*** Records to use Section Begins ***
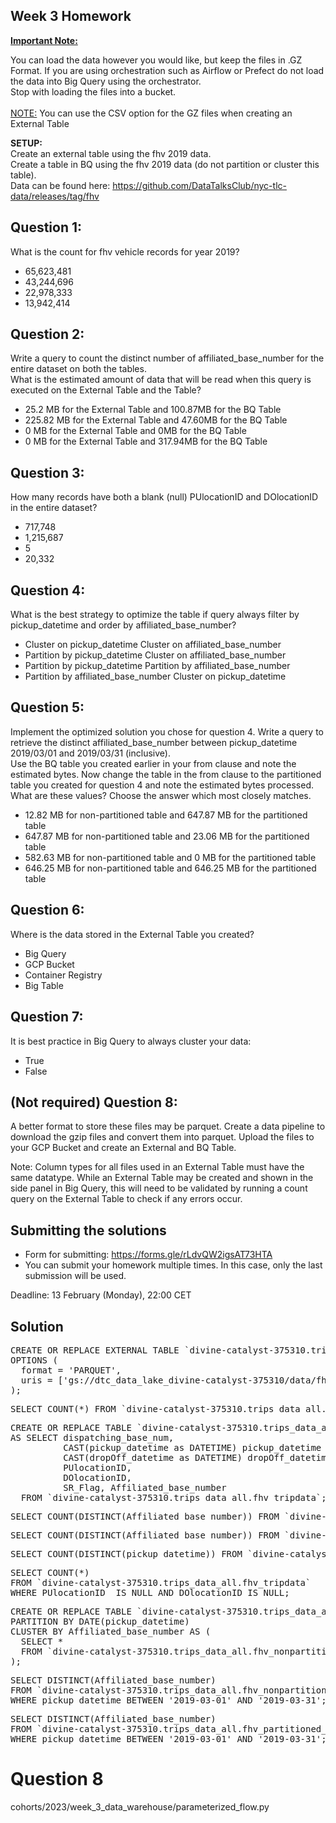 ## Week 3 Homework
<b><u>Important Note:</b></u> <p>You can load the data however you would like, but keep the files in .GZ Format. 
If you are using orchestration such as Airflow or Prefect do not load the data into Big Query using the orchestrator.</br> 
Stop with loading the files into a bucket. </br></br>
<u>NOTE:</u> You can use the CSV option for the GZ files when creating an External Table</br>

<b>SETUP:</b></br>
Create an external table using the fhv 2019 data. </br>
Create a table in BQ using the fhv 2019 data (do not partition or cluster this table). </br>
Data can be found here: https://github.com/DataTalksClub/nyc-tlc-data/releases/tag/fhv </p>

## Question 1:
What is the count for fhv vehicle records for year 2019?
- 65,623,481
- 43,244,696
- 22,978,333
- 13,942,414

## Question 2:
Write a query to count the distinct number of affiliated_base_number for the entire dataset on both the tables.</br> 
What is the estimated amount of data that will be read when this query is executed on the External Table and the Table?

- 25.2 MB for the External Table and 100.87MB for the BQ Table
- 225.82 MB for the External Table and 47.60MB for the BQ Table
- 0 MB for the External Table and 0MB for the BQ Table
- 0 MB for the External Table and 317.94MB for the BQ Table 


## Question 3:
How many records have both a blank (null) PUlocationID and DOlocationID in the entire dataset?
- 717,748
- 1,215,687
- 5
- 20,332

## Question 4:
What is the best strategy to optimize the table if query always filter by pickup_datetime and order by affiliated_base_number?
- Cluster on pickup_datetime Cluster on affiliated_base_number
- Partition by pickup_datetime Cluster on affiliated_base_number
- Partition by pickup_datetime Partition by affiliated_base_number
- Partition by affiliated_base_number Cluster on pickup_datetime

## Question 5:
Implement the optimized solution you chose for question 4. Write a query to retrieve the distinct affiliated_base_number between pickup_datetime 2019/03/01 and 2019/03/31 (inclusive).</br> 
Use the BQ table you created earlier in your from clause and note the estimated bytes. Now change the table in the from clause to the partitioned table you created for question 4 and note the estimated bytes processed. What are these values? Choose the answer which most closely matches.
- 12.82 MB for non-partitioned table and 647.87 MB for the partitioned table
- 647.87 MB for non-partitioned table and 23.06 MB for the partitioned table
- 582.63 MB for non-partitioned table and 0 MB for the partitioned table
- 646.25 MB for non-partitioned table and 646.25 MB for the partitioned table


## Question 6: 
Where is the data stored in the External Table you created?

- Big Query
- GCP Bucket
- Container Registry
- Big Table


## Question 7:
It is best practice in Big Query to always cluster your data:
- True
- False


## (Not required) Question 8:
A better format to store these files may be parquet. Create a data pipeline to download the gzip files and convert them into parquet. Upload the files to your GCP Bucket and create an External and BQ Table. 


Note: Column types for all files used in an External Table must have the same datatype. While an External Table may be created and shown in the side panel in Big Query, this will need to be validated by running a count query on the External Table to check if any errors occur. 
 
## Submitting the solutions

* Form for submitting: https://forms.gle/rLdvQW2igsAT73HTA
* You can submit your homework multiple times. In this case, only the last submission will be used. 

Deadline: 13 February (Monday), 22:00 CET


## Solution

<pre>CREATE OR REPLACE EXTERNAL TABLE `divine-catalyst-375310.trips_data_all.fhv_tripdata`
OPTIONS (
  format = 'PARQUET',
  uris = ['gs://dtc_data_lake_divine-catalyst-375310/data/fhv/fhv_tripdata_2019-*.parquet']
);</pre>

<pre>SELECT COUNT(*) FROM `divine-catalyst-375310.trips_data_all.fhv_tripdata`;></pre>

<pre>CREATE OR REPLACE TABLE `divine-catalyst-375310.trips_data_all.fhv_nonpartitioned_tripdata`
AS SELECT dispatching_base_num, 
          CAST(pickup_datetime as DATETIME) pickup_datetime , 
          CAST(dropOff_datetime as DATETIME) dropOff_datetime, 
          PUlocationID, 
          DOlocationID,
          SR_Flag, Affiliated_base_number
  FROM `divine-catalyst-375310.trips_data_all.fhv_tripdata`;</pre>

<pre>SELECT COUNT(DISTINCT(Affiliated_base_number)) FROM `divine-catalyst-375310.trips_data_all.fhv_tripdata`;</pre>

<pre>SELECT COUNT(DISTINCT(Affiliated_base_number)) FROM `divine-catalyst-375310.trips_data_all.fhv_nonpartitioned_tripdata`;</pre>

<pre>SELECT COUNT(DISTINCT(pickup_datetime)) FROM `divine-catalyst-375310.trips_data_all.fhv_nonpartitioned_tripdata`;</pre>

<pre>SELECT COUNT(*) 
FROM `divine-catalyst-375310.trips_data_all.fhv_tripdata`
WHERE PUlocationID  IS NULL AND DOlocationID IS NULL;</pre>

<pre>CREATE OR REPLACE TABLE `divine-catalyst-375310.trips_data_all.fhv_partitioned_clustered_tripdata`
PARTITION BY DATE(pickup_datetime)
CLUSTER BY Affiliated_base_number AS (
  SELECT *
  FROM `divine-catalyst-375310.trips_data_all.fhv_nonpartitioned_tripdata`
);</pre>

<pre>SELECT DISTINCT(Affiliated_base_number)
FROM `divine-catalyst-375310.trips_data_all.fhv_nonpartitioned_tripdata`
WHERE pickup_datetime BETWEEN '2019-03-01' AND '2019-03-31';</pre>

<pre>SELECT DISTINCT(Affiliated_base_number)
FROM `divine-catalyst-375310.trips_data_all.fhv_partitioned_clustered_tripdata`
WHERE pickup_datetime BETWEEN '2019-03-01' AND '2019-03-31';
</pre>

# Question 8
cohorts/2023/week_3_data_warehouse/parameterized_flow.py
*** Records to use Section Ends ***
Within the records, on how many lines does the word "REPLACE" appear? Provide the number alone.

— Problem solution —
3